Con il ritorno alla presidenza del Parco di Giandiego Gatta, l’approvazione del Piano il Parco non dovrebbe avere tempi lunghi. Lo stesso presidente, al momento del suo insediamento aveva garantito che tra le priorità c’erano, appunto, l’approvazione del Piano del Parco e l’abbattimento delle costruzioni abusive. Definizione del Piano che, comunque, richiederà da parte di Gatta un impegno notevole per far sì che possano essere condivise le linee generali, dalle quali nessuna delle diciotto amministrazioni comunali (Apricena, Cagnano Varano, Carpino, Ischitella, Isole Tremiti, Lesina, Manfredonia, Mattinata, Monte Sant’Angelo, Peschici, Rignano, Rodi, San Giovanni Rotondo, San Marco in Lamis, San Nicandro, Serracapriola, Vico, Vieste) potrà discostarsi più di tanto, ma nello stesso tempo contemplare quelle esigenze proprie di un territorio complesso, vuoi per la sua antropizzazione che per oggettive situazioni di fatto che, difficilmente, potrebbero essere cancellate con un tratto di penna. I sindaci insistono su una rivisitazione della proposta di Piano del parco elaborata all’Agriconsulting di Roma, anche se sono pure consapevoli che non si può pensare di tornare al punto di partenza. Su un dato, comunque, i primi cittadini sono molto fermi: la pianificazione dell’area protetta non potrà esserci senza il pieno accordo tra enti locali e parco.
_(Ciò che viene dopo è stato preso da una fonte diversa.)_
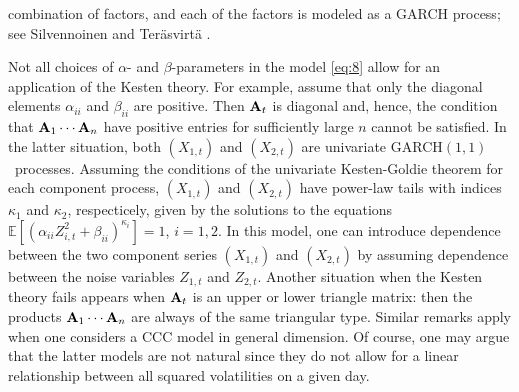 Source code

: \documentclass[11pt,a4]{amsart}
\newcommand{\garch}{{\rm GARCH}$(1,1)$}
\newcommand{\bfA}{{\bf A}}
\newcommand{\E }{{\mathbb E}}
\newcommand{\1}{{\mathbf 1}}
\begin{document}
combination of factors, and each of the factors is modeled as a GARCH
process; see Silvennoinen and Ter\"asvirt\"a \cite{silventeras:2009}.
\par
Not all choices of $\alpha$- and $\beta$-parameters in the model \eqref{eq:8} allow for an
application of the Kesten theory. For example, assume that only the diagonal elements $\alpha_{ii}$ and $\beta_{ii}$ are positive.
Then $\bfA_t$ is diagonal and, hence, the condition that $\bfA_1\cdots\bfA_n$ have positive entries for sufficiently large $n$ 
cannot be satisfied. In the latter situation, both $(X_{1,t})$ and $(X_{2,t})$ are univariate \garch\ processes. Assuming the
conditions of the univariate Kesten-Goldie theorem for each component process, $(X_{1,t})$ and $(X_{2,t})$ have power-law tails
with indices $\kappa_1$ and $\kappa_2$, respecticely,  given by the solutions to the equations 
$\E [(\alpha_{ii} Z_{i,t}^2+\beta_{ii})^{\kappa_i}]=1$, $i=1,2$. In this model, one can introduce dependence between the two component series $(X_{1,t})$ and $(X_{2,t})$ by assuming dependence between the noise variables $Z_{1,t}$ and $Z_{2,t}$. Another situation when the Kesten theory fails
appears when $\bfA_t$ is an upper or lower triangle matrix: then the products  $\bfA_1\cdots\bfA_n$ are always of the same triangular type.
Similar remarks apply when one considers a CCC model in general dimension. Of course, one may argue that the latter models
are not natural since they do not allow for a linear relationship between all squared volatilities
on a given day. 
\end{document}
Trovare la sintesi tra i due momenti è, indiscutibilmente, un’operazione non facile, ma non impossibile, sempre che non ci sia irrigidimento da parte di nessuno. il Gargano è un territorio pieno di differenze, abitato e modellato sin dall’antichità, un mix di valori naturali, mescolati con quelli culturali in cui c’è tutto e il suo contrario. Ci troviamo, in sintesi, di fronte ad una situazione intricata al cospetto di una perimetrazione non omogenea. Concetto di fondo è, in poche parole, che le comunità locali vedano nel Parco un punto di riferimento politico-amministrativo con il quale dialogare e, da parte del Parco, che sappia svolgere una efficace funzione di coordinamento sovracomunale. In sintesi, il futuro piano del parco dovrà saper coniugare tutela, sviluppo e occupazione, cosa possibile se si riuscirà ad armonizzare le grandi potenzialità del Gargano per trasformarle in risorse significative.